Brainstorming mit dem Bot
Im Marketing kann KI noch viel mehr, erläutert Bruno Messmer vom global tätigen IT-Beratungs- und Dienstleistungsunternehmen DXC Technology. „Die Nutzung von großen Sprachmodellen auf der Basis neuronaler Netze ist jetzt eine neue Dimension.
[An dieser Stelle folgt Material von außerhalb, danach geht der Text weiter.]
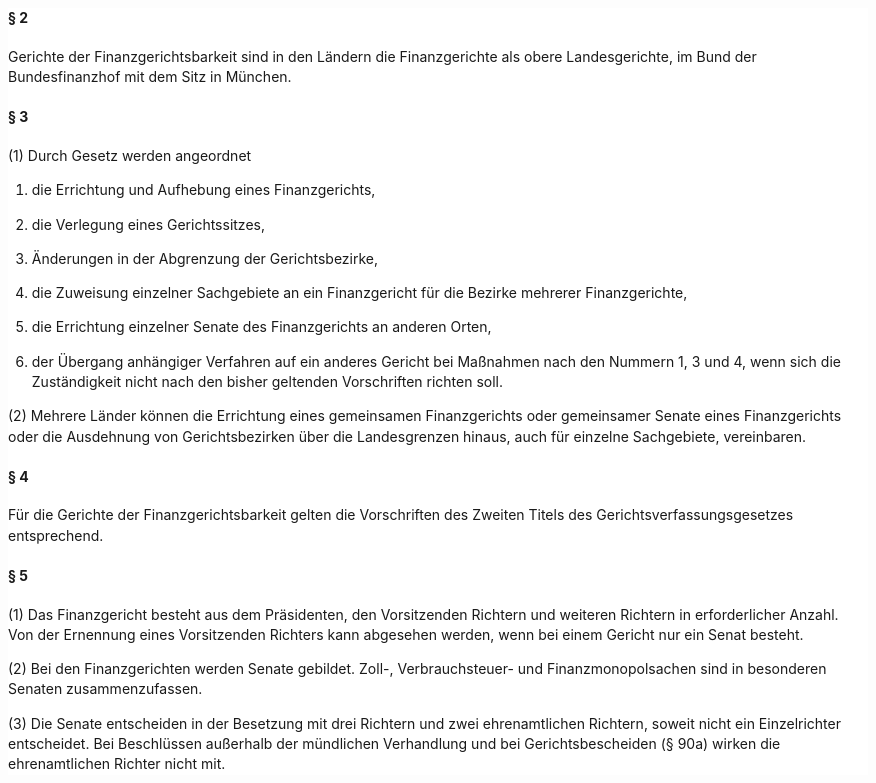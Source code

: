 
#### § 2

Gerichte der Finanzgerichtsbarkeit sind
in den Ländern die Finanzgerichte als obere Landesgerichte,
im Bund der Bundesfinanzhof mit dem Sitz in München.


#### § 3

(1) Durch Gesetz werden angeordnet

1.  die Errichtung und Aufhebung eines Finanzgerichts,


2.  die Verlegung eines Gerichtssitzes,


3.  Änderungen in der Abgrenzung der Gerichtsbezirke,


4.  die Zuweisung einzelner Sachgebiete an ein Finanzgericht für die
    Bezirke mehrerer Finanzgerichte,


5.  die Errichtung einzelner Senate des Finanzgerichts an anderen Orten,


6.  der Übergang anhängiger Verfahren auf ein anderes Gericht bei
    Maßnahmen nach den Nummern 1, 3 und 4, wenn sich die Zuständigkeit
    nicht nach den bisher geltenden Vorschriften richten soll.




(2) Mehrere Länder können die Errichtung eines gemeinsamen
Finanzgerichts oder gemeinsamer Senate eines Finanzgerichts oder die
Ausdehnung von Gerichtsbezirken über die Landesgrenzen hinaus, auch
für einzelne Sachgebiete, vereinbaren.


#### § 4

Für die Gerichte der Finanzgerichtsbarkeit gelten die Vorschriften des
Zweiten Titels des Gerichtsverfassungsgesetzes entsprechend.


#### § 5

(1) Das Finanzgericht besteht aus dem Präsidenten, den Vorsitzenden
Richtern und weiteren Richtern in erforderlicher Anzahl. Von der
Ernennung eines Vorsitzenden Richters kann abgesehen werden, wenn bei
einem Gericht nur ein Senat besteht.

(2) Bei den Finanzgerichten werden Senate gebildet. Zoll-,
Verbrauchsteuer- und Finanzmonopolsachen sind in besonderen Senaten
zusammenzufassen.

(3) Die Senate entscheiden in der Besetzung mit drei Richtern und zwei
ehrenamtlichen Richtern, soweit nicht ein Einzelrichter entscheidet.
Bei Beschlüssen außerhalb der mündlichen Verhandlung und bei
Gerichtsbescheiden (§ 90a) wirken die ehrenamtlichen Richter nicht
mit.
Sie macht einen weiteren Sprung in der Kreativität möglich.“ Beispiel Brainstorming: Zerbrachen sich bisher Teams von Menschen den Kopf über kreative Ideen, lassen sich nun unzählige virtuelle Helfer nutzen. „Man nennt der KI seinen Wunsch, beispielsweise eine Social-Media-Kampagne für ein neues Rennrad für Teenager, und erhält sekundenschnell einen maßgeschneiderten Text mit mehreren möglichen interessanten Headlines und inspirierenden Videos“, so Messmer. Aus diesen Entscheidungsvorlagen brauchen die Verantwortlichen jetzt nur noch eine Version auswählen, mit der man dann weiterarbeitet.“
Mit der Automatisierung von Arbeitsabläufen lassen sich die Qualität und Transparenz verbessern und die Kunden- und Mitarbeiterzufriedenheit erhöhen. So nutzen immer mehr Unternehmen und Agenturen über Online-Plattformen digitale Werbeplätze, die automatisiert angesteuert werden.
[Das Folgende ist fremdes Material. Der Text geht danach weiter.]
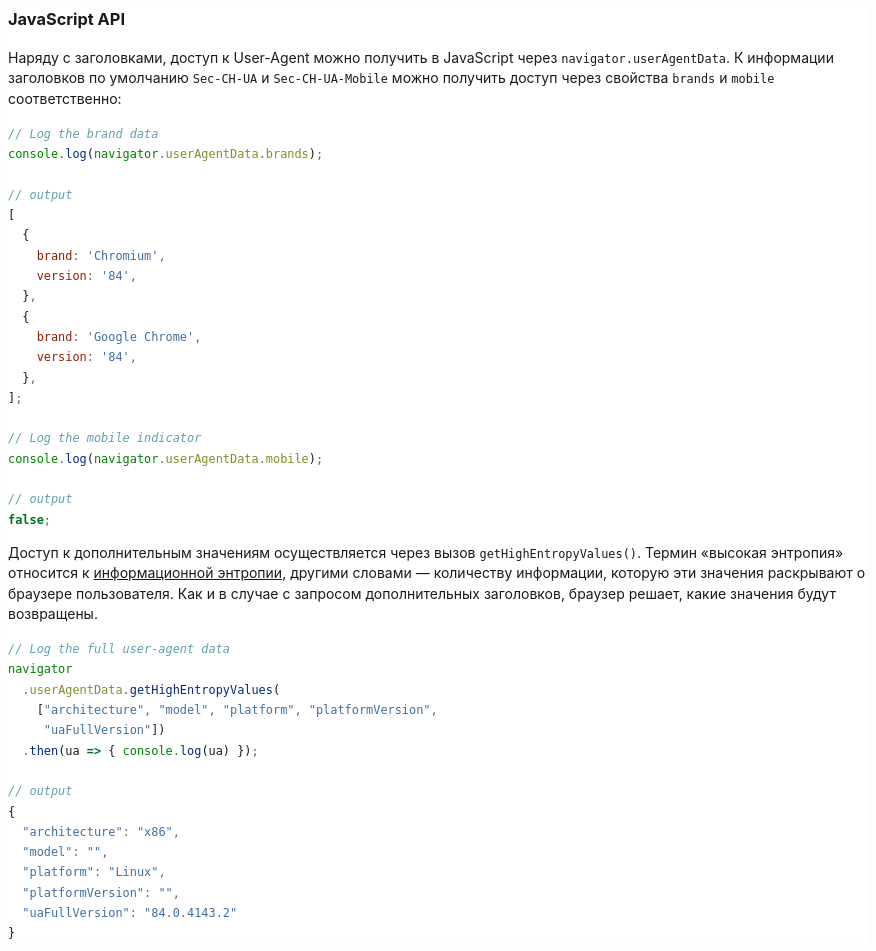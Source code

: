 ### JavaScript API

Наряду с заголовками, доступ к User-Agent можно получить в JavaScript через `navigator.userAgentData`. К информации заголовков по умолчанию `Sec-CH-UA` и `Sec-CH-UA-Mobile` можно получить доступ через свойства `brands` и `mobile` соответственно:

```js
// Log the brand data
console.log(navigator.userAgentData.brands);

// output
[
  {
    brand: 'Chromium',
    version: '84',
  },
  {
    brand: 'Google Chrome',
    version: '84',
  },
];

// Log the mobile indicator
console.log(navigator.userAgentData.mobile);

// output
false;
```

Доступ к дополнительным значениям осуществляется через вызов `getHighEntropyValues()`. Термин «высокая энтропия» относится к [информационной энтропии](https://en.wikipedia.org/wiki/Entropy_(information_theory)), другими словами — количеству информации, которую эти значения раскрывают о браузере пользователя. Как и в случае с запросом дополнительных заголовков, браузер решает, какие значения будут возвращены.

```js
// Log the full user-agent data
navigator
  .userAgentData.getHighEntropyValues(
    ["architecture", "model", "platform", "platformVersion",
     "uaFullVersion"])
  .then(ua => { console.log(ua) });

// output
{
  "architecture": "x86",
  "model": "",
  "platform": "Linux",
  "platformVersion": "",
  "uaFullVersion": "84.0.4143.2"
}
```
Passgenau lässt sich mit dieser Methode auf LED-Boards an Straßen bei Sonnenschein für Eiscreme werben, bei Regen für Urlaubsreisen. Eurowings bewirbt so automatisiert nach Analyse der Buchungsdaten nur die Flugstrecken, auf denen noch viele Plätze frei sind. Die Kundenkontaktkosten der Airline sind dadurch um 33 Prozent gesunken, die Umsätze um 20 Prozent gestiegen. Die Drogeriemarktkette Rossmann promotet über Smart TV, also internetverbundene Geräte, die Eigenmarke Babydream zielgruppengenau. Der Erfolg: pro 1.000 Werbekontakte 20 zusätzliche Verkäufe. Programmatic Advertising, also der automatisierte, datenbasierte Ein- und Verkauf von Werbeflächen in Echtzeit, – wobei Algorithmen und KI für zielgerichtete Ausspielung sorgen – sowie die Budgetoptimierung und Performance-Messung, gehen so weit, dass Netflix-Zuschauer, die dieselbe Serie zum selben Zeitpunkt sehen, unterschiedliche Werbespots erhalten: Der Auto-Liebhaber sieht einen Audi-Spot, die Familie ein neues Gesellschaftsspiel, der Globetrotter ein Fernreiseziel. Diese Individualisierung im Marketing ist vergleichbar mit Losgröße 1 in der Produktion.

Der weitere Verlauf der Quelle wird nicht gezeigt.